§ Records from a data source
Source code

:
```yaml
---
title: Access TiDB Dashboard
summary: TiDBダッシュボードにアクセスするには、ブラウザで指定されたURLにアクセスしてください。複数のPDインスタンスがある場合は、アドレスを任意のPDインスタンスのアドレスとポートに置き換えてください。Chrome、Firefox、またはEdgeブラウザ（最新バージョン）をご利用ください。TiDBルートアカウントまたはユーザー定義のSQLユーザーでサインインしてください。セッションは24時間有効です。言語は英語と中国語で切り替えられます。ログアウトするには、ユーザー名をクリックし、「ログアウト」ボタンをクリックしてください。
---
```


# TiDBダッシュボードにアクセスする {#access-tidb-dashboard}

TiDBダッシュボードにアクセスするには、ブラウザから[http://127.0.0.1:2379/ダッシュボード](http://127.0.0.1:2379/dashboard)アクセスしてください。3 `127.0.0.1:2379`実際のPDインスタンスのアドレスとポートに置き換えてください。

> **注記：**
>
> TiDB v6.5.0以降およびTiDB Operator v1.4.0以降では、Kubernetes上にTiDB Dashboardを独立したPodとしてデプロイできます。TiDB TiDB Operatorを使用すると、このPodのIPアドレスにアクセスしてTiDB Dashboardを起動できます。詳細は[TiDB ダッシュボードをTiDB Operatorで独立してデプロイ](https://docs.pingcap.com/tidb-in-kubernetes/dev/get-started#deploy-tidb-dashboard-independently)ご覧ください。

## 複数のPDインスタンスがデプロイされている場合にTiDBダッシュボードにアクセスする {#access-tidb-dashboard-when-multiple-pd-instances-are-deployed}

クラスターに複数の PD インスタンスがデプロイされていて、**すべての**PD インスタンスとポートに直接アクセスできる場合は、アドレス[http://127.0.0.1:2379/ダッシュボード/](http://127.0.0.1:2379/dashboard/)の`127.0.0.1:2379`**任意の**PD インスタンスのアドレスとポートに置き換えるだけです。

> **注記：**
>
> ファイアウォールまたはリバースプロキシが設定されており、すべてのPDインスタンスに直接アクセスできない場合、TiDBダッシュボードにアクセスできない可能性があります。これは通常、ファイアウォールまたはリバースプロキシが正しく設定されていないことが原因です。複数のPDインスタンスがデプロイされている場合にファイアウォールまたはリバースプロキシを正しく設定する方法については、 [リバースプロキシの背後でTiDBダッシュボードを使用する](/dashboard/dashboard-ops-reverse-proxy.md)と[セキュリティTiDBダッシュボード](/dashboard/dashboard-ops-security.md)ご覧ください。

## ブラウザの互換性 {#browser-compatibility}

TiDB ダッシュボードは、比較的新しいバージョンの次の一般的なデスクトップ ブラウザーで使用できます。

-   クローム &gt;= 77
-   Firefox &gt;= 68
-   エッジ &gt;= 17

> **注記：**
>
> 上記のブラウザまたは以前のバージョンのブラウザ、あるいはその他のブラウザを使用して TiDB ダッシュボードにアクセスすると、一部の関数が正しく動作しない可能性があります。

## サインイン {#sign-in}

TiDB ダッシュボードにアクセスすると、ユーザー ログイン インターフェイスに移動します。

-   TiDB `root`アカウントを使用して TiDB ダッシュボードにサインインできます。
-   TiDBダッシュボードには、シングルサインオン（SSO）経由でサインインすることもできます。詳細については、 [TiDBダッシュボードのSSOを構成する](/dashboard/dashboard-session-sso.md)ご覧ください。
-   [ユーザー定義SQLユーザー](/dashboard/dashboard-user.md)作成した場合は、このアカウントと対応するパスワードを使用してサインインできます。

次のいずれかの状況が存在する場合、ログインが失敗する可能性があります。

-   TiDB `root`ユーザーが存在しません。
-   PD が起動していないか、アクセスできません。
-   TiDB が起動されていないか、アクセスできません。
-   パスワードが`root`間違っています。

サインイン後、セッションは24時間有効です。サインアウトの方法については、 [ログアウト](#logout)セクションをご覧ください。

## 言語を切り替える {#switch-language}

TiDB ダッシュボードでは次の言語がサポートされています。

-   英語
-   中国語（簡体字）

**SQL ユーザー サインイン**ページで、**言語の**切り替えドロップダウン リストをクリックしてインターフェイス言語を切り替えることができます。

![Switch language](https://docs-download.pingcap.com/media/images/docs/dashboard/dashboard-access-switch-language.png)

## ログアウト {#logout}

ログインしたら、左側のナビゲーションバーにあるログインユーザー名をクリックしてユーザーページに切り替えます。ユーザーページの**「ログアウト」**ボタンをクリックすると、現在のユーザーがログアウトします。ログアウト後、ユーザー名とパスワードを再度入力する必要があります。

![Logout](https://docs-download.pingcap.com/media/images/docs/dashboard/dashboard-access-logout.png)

§ Exercise brief
Pick out and copy the lines of the entries that hold the string "アクセスできません".

§ Response for this exercise
-   PD が起動していないか、アクセスできません。
-   TiDB が起動されていないか、アクセスできません。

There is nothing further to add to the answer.